The HFF was calculated as previously described [7]. Briefly, for each image five regions of interest (ROIs) were placed in the liver parenchyma in areas where there was no contamination from blood vessels and the sum of the numbers of pixels from the five ROIs had at least 1000. From the mean pixel signal intensity data, the 2PD HFF was calculated as [(Sin−Sout)/(2×Sin)]×100 [6], where Sin and Sout are signal intensity of IP and OP images, respectively.
Three-point IDEAL (3PI)
All 3PI data were collected using trueFISP (Siemens Medical Solution, Erlangen, Germany) which was modified for adjustable TEs. The imaging parameters were: matrix size = 144×256, α = 55°, TR = 5.38 ms, TEs = 1.49/2.69/3.89 ms (sampling interval Δθ = 95° or Δt = 1.2 ms), bandwidth = 1028 Hz/pixel, 1 average, slice thickness = 10 mm, number of slices = 8–14 (mean number of slices ~ 11), 2.3 sec/slice (for 3-points), scan time = 18–32 sec on a single breath-hold.
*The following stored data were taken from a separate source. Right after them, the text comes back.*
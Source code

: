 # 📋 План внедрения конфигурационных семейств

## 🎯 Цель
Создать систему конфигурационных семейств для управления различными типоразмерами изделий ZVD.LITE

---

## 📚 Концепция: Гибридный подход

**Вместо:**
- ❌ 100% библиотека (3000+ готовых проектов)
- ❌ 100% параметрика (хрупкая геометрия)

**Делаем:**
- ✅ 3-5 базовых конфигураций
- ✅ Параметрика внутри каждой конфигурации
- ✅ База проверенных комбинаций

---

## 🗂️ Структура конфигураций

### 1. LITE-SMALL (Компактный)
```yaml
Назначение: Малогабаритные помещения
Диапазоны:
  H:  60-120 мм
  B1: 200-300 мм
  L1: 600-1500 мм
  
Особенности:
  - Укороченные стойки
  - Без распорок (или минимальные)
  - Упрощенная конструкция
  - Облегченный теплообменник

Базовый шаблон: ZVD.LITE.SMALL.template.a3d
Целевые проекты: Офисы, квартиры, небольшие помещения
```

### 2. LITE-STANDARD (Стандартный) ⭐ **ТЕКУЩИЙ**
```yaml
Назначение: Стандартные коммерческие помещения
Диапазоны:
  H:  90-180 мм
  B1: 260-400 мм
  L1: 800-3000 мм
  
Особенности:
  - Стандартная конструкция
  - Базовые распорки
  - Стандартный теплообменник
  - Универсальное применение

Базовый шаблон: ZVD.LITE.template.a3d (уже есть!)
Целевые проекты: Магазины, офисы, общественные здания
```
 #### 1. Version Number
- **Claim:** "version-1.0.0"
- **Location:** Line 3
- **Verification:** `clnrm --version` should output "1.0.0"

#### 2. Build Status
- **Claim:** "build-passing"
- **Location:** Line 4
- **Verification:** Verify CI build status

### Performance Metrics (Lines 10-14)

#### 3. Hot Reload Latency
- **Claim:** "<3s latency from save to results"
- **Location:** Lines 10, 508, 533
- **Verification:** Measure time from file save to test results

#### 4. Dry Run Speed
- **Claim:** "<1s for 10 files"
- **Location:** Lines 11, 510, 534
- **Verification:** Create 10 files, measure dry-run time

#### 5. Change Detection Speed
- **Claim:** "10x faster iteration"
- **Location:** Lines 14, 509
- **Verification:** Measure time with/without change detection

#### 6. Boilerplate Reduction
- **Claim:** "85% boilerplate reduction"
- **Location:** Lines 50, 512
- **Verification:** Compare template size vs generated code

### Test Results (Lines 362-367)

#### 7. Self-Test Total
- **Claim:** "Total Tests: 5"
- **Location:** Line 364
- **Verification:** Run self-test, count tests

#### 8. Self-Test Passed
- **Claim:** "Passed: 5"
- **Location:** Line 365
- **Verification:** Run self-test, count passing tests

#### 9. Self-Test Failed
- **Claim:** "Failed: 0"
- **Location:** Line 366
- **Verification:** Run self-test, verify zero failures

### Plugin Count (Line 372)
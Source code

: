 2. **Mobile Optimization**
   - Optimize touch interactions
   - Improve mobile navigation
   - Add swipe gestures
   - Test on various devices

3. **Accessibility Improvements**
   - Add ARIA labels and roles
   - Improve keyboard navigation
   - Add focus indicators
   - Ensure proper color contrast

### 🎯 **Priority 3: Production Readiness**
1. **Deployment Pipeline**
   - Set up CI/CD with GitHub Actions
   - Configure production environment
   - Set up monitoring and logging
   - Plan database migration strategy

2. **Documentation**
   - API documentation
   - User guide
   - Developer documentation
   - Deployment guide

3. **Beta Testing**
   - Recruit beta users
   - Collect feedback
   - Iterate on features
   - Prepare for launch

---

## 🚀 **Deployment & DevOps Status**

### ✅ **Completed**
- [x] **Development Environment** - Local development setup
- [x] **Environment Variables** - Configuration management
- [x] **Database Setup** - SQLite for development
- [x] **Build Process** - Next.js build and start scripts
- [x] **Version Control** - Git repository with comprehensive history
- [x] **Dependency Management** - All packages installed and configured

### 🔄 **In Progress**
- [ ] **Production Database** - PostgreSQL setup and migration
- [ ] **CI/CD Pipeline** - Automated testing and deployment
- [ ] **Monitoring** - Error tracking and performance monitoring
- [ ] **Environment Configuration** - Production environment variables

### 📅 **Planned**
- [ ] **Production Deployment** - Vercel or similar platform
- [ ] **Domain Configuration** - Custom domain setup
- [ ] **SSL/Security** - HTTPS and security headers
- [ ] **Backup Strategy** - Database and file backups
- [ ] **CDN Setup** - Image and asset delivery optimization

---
All 3PI images were reconstructed from complex data according to the original IDEAL algorithm for multi-coil (4 channels) data acquisition [4] written in MATLAB™ (MathWorks Inc., Natick, USA). A single, continuous ROI was defined in each of the source images by including a maximum amount of parenchyma tissue of the liver avoiding major blood vessels. From the calculated water-only and fat-only images HFF images were obtained (HFF = fat/(water+fat)×100) and mean HFF was calculated over the predefined ROIs. As the majority of the subjects were obese, some of the images were degraded by banding artifacts and those slices were excluded in the data analysis (the mean number of slices included in the data analysis was approximately 7). The SD of HFF across the slices was calculated for each subject and its correlation with the mean HFF was examined.
Combined Data Analysis
The 2PD and 3PI data were compared to the MRS data, and the correlations between these MR HFF measures were examined.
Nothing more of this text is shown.